Microsoft just killed triangle-by-triangle ray tracing

It’s hard to believe that the whole real-time ray-tracing thing started all the way back in 2018, with the release of the NVIDIA GeForce 20-series of GPUs. Suddenly, the lighting method used in high-end pre-rendered Hollywood movies could be used in live video games. Well, at least that was the promise.
In practice, ray-tracing hasn’t made the impact it could have. Part of the issue is that the consoles in this generation launched with barely any ray-tracing capability at all, but even on PC it’s really only the higher-end systems that could make decent use of it. That might be changing, because as part of a series of developer announcements, Microsoft is laying out the roadmap for a fundamental shift in this technology, which promises to make it much more efficient and widespread in the future.
Clustered geometry
The end of triangle-by-triangle ray tracing
In case you need a refresher, here’s an excellent explainer by NVIDIA on what ray-tracing actually is.
The irony of ray-tracing is that tracing the actual rays isn’t always the most taxing part of the process. Before you can do the lighting pass, an enormous amount of data about the scene has to be prepared to optimize the ray-tracing process. There’s a data structure that is used to tell if a ray has intersected an object in the scene or not.
How it’s worked so far is that the acceleration structure is built from the triangles in the geometry of the scene. That works just fine at small scale with just a few triangles, but modern graphics have enormous amounts of geometry.
Even worse, that geometry is often dynamic in nature. For example, with mesh shaders you can generate or manage geometry more dynamically, but that can impact the acceleration structure. Modern video games also make use of asset streaming, which means that there’s constantly new geometry being streamed in that needs to be part of that data structure, and geometry that’s left memory and shouldn’t be.
This can result in a situation where a big part of the time your GPU spends rendering a ray-traced scene, it’s just wasting time rebuilding the whole acceleration structure. This is why Microsoft has come up with a new approach to building that data structure it calls “Clustered Geometry.”
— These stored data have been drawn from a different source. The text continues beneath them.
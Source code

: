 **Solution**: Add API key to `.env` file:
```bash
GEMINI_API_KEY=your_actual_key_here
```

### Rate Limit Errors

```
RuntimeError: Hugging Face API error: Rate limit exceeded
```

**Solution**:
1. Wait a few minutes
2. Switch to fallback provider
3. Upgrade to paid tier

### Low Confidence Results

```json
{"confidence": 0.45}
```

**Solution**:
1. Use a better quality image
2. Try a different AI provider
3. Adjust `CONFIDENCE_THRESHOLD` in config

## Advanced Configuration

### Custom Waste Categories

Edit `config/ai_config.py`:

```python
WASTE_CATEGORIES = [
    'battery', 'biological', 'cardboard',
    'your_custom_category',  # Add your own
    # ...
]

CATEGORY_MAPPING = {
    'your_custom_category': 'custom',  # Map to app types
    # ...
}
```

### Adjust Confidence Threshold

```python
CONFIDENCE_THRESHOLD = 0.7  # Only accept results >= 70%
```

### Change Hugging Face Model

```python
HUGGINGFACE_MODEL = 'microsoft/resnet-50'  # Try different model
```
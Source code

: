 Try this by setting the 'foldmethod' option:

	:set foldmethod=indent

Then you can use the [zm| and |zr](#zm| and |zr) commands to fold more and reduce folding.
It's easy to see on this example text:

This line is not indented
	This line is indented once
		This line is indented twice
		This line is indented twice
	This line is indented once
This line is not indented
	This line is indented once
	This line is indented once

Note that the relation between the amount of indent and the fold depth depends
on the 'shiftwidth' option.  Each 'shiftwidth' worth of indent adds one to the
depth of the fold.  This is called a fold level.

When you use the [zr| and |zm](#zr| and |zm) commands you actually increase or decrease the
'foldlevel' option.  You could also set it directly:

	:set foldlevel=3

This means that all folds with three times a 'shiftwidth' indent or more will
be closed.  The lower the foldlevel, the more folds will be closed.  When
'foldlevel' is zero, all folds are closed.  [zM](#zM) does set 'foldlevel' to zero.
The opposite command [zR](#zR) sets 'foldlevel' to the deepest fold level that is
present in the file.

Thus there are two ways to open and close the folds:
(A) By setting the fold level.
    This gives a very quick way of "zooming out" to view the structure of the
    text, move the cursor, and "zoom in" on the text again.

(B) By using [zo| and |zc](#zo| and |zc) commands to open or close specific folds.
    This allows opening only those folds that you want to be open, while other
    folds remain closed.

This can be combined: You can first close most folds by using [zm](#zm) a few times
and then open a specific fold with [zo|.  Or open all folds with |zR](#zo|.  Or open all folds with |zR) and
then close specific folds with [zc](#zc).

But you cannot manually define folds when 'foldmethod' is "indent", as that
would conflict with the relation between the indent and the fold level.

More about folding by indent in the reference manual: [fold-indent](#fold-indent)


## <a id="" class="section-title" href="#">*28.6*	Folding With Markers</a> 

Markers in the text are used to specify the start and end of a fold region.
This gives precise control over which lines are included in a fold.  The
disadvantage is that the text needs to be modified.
Instead of treating every triangle as an individual unit, the new model groups nearby triangles into compact clusters, which are then used as building blocks for acceleration structures. That sounds fancy, but what does it actually mean for us? Here are the key takeaways:
- Acceleration structures can be built faster because they’re assembled from pre-grouped chunks
- Memory usage improves because clusters can be reused across multiple structures
- Work can be spread across frames instead of done all at once
This concept isn’t new in computer graphics as a whole, it’s been applied in concepts like Nanite Virtualized Geometry, but this brings the concept into the mainstream.
Partitioned TLAS (PTLAS): A new hierarchy level
Ray tracing relies on a hierarchy of data structures to keep things fast. At a high level:
- BLAS = individual objects (Bottom Level Acceleration Structures)
- TLAS = the whole scene (Top Level Acceleration Structures)
Again, TLAS can become a bottleneck in large dynamic scenes. The idea is straightforward: instead of treating the top-level structure as one big object, it’s split into smaller, more manageable pieces.
It’s been a long time coming, given how games have changed over the years. PTLAS helps with geometry streaming from disk, scenes with lots of animation, and dynamic level-of-detail systems. If you’ve been paying attention to current and last generation games, all of these should sound familiar. Because modern games are packed with these scenarios.
With PTLAS, game engines only need to update parts of the scene that’s changed. If a full rebuild of data structures isn’t strictly necessary, you skip all that computational effort. Now, updates and rebuilds are modular.
GPU-driven acceleration structures
Your CPU is getting cut out
I think many people are surprised to know that their CPUs play an important part in the ray-tracing process. Up to this point, it was your CPU responsible for coordinating much of the process.
So turning on ray-tracing means taking a hit on frame rate that’s also CPU-limited. DXR has always allowed acceleration structures to be built on the GPU, but the new direction pushes further toward letting the GPU handle more of the process autonomously. With less work on the CPU, overall performance, especially minimum performance, should get a good kick in the pants.
Clustered geometry + PTLAS = scalable ray tracing
Less of a cliff, more of a mountain
When you combine these two technologies, you get way more scalability with ray tracing. That means more systems can handle it, and the performance requirement increases more gracefully with higher resolution or more scene detail.
It’s going to be a while before this is implemented in actual shipping games, but the future or ray tracing seems bright indeed. Even if the actual version number of DirectX appears to be frozen in time.